I am not familiar enough with UART schematic and timings to tell if it
possible, but lets say it is.

> In an everything has a bus world, how does something like this get modelled?
It is a bus. Ad-Hoc one, but still. GPIO pins connected to one or
several devices in order for CPU to communicate with them comprise a

Is i2c a bus? It calls itself this way. You can use two gpio pins to
implement it. Does it stops to be a bus only because you used gpio pins
to implement it and not a HW controller? Heck, there is 1-wire bus too.

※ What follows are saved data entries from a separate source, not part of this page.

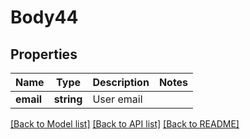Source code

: # Body44

## Properties
Name | Type | Description | Notes
------------ | ------------- | ------------- | -------------
**email** | **string** | User email | 

[[Back to Model list]](../README.md#documentation-for-models) [[Back to API list]](../README.md#documentation-for-api-endpoints) [[Back to README]](../README.md)


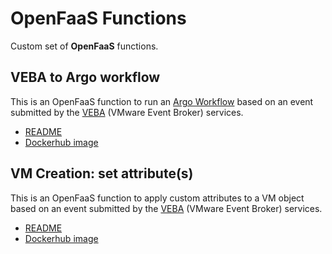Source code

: # OpenFaaS Functions

Custom set of **OpenFaaS** functions.

## VEBA to Argo workflow

This is an OpenFaaS function to run an [Argo Workflow](https://argoproj.github.io) based on an event submitted by the
[VEBA](https://vmweventbroker.io/) (VMware Event Broker) services.

* [README](https://github.com/lrivallain/openfaas-fn/blob/master/veba-to-argo-fn/README.md)
* [Dockerhub image](https://hub.docker.com/repository/docker/lrivallain/veba-to-argo)


## VM Creation: set attribute(s)

This is an OpenFaaS function to apply custom attributes to a VM object based on an event submitted by the
[VEBA](https://vmweventbroker.io/) (VMware Event Broker) services.

* [README](https://github.com/lrivallain/openfaas-fn/blob/master/vm-creation-attr-fn/README.md)
* [Dockerhub image](https://hub.docker.com/repository/docker/lrivallain/veba-vc-vm-creation-attr)
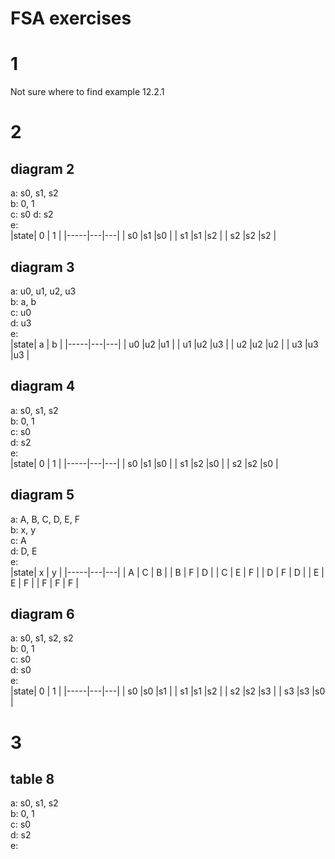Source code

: # FSA exercises

# 1
Not sure where to find example 12.2.1

# 2
## diagram 2
a: s0, s1, s2<br>
b: 0, 1<br>
c: s0
d: s2<br>
e: <br>
|state| 0 | 1 |
|-----|---|---|
| s0  |s1 |s0 |
| s1  |s1 |s2 |
| s2  |s2 |s2 |

## diagram 3
a: u0, u1, u2, u3<br>
b: a, b<br>
c: u0<br>
d: u3<br>
e:<br>
|state| a | b |
|-----|---|---|
| u0  |u2 |u1 |
| u1  |u2 |u3 |
| u2  |u2 |u2 |
| u3  |u3 |u3 |

## diagram 4
a: s0, s1, s2<br>
b: 0, 1<br>
c: s0<br>
d: s2<br>
e:<br>
|state| 0 | 1 |
|-----|---|---|
| s0  |s1 |s0 |
| s1  |s2 |s0 |
| s2  |s2 |s0 |

## diagram 5
a: A, B, C, D, E, F<br>
b: x, y<br>
c: A<br>
d: D, E<br>
e:<br>
|state| x | y |
|-----|---|---|
| A   | C | B |
| B   | F | D |
| C   | E | F |
| D   | F | D |
| E   | E | F |
| F   | F | F |

## diagram 6
a: s0, s1, s2, s2<br>
b: 0, 1<br>
c: s0<br>
d: s0<br>
e:<br>
|state| 0 | 1 |
|-----|---|---|
| s0  |s0 |s1 |
| s1  |s1 |s2 |
| s2  |s2 |s3 |
| s3  |s3 |s0 |

# 3

## table 8
a: s0, s1, s2<br>
b: 0, 1<br>
c: s0<br>
d: s2<br>
e: 
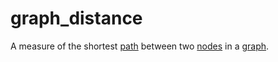 # graph_distance

A measure of the shortest [path](/data_md/mathematics/definitions/graph/path.md) between two [nodes](/data_md/mathematics/definitions/graph/node.md) in a [graph](/data_md/mathematics/definitions/graph/graph.md).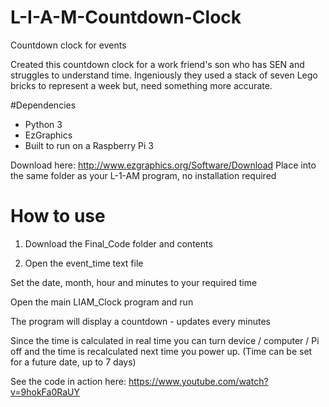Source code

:# L-I-A-M-Countdown-Clock
Countdown clock for events

Created this countdown clock for a work friend's son who has SEN and struggles to understand time.  Ingeniously they used a stack of seven Lego bricks to represent a week but, need something more accurate.

#Dependencies
+ Python 3
+ EzGraphics
+ Built to run on a Raspberry Pi 3 

Download here: http://www.ezgraphics.org/Software/Download
Place into the same folder as your L-1-AM program, no installation required

# How to use
1. Download the Final_Code folder and contents

2. Open the event_time text file

Set the date, month, hour and minutes to your required time

Open the main LIAM_Clock program and run

The program will display a countdown - updates every minutes

Since the time is calculated in real time you can turn device / computer / Pi off and the time is recalculated next time you power up.
(Time can be set for a future date, up to 7 days)

See the code in action here: https://www.youtube.com/watch?v=9hokFa0RaUY
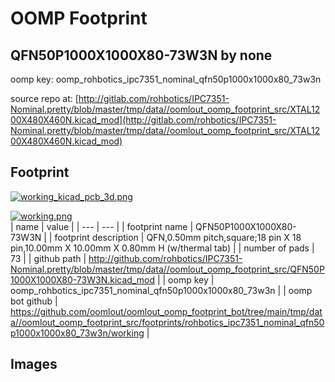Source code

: # OOMP Footprint  
## QFN50P1000X1000X80-73W3N  by none  
  
oomp key: oomp_rohbotics_ipc7351_nominal_qfn50p1000x1000x80_73w3n  
  
source repo at: [http://gitlab.com/rohbotics/IPC7351-Nominal.pretty/blob/master/tmp/data//oomlout_oomp_footprint_src/XTAL1200X480X460N.kicad_mod](http://gitlab.com/rohbotics/IPC7351-Nominal.pretty/blob/master/tmp/data//oomlout_oomp_footprint_src/XTAL1200X480X460N.kicad_mod)  
## Footprint  
  
[![working_kicad_pcb_3d.png](working_kicad_pcb_3d_600.png)](working_kicad_pcb_3d.png)  
  
[![working.png](working_600.png)](working.png)  
| name | value | 
| --- | --- | 
| footprint name | QFN50P1000X1000X80-73W3N | 
| footprint description | QFN,0.50mm pitch,square;18 pin X 18 pin,10.00mm X 10.00mm X 0.80mm H (w/thermal tab) | 
| number of pads | 73 | 
| github path | http://github.com/rohbotics/IPC7351-Nominal.pretty/blob/master/tmp/data//oomlout_oomp_footprint_src/QFN50P1000X1000X80-73W3N.kicad_mod | 
| oomp key | oomp_rohbotics_ipc7351_nominal_qfn50p1000x1000x80_73w3n | 
| oomp bot github | https://github.com/oomlout/oomlout_oomp_footprint_bot/tree/main/tmp/data//oomlout_oomp_footprint_src/footprints/rohbotics_ipc7351_nominal_qfn50p1000x1000x80_73w3n/working | 
## Images  
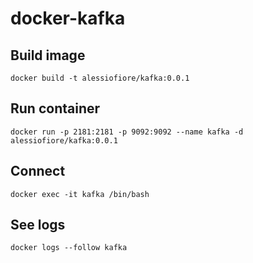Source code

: # docker-kafka

## Build image

    docker build -t alessiofiore/kafka:0.0.1 
	
## Run container

    docker run -p 2181:2181 -p 9092:9092 --name kafka -d alessiofiore/kafka:0.0.1
	
## Connect 

    docker exec -it kafka /bin/bash
	
## See logs
    docker logs --follow kafka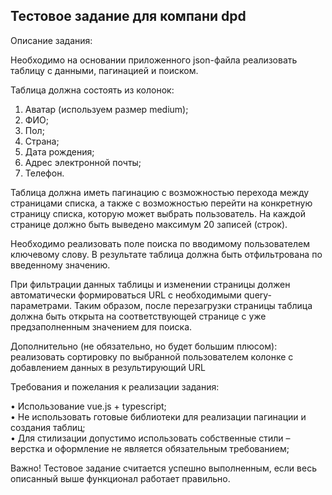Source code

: ## Тестовое задание для компани dpd

Описание задания:   
   
Необходимо на основании приложенного json-файла реализовать таблицу с данными, пагинацией и поиском.   
   
Таблица должна состоять из колонок:   
1. Аватар (используем размер medium);   
2. ФИО;   
3. Пол;   
4. Страна;   
5. Дата рождения;   
6. Адрес электронной почты;   
7. Телефон.   
   
Таблица должна иметь пагинацию с возможностью перехода между страницами списка, а также с возможностью перейти на конкретную страницу списка, которую может выбрать пользователь. На каждой странице должно быть выведено максимум 20 записей (строк).   
   
Необходимо реализовать поле поиска по вводимому пользователем ключевому слову. В результате таблица должна быть отфильтрована по введенному значению.   
   
При фильтрации данных таблицы и изменении страницы должен автоматически формироваться URL с необходимыми query-параметрами. Таким образом, после перезагрузки страницы таблица должна быть открыта на соответствующей странице с уже предзаполненным значением для поиска.    
   
Дополнительно (не обязательно, но будет большим плюсом): реализовать сортировку по выбранной пользователем колонке с добавлением данных в результирующий URL   
   
   
Требования и пожелания к реализации задания:   
   
• Использование vue.js + typescript;   
• Не использовать готовые библиотеки для реализации пагинации и создания таблиц;   
• Для стилизации допустимо использовать собственные стили – верстка и оформление не является обязательным требованием;   
   
Важно! Тестовое задание считается успешно выполненным, если весь описанный выше функционал работает правильно.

Wikipedia says: "In computer architecture, a bus is a subsystem that
transfers data between components inside a computer, or between
computers". According to his definition what you described above is a

> >>How do you "walk up the device graph" from a 16650A?  What signals
> >>are you going to send out of the pins to do that?
> >16650A is not a device. ISA card it resides on is a device.
> >
> >>
> >>If a device can always do self->parent->parent->parent->send_io(foo)
> >>then the design is fundamentally broken and you will end up with
> >>devices that do things that they shouldn't do.
> >>
> >Why?
> Because a serial device has no business calling functions in the
> i440fx device.  It's a layering violation.
Ah, yes. I agree. I misunderstood what you were saying. I thought you
meant that having parent link is fundamentally broken and somehow will
cause devices to do things that they shouldn't do.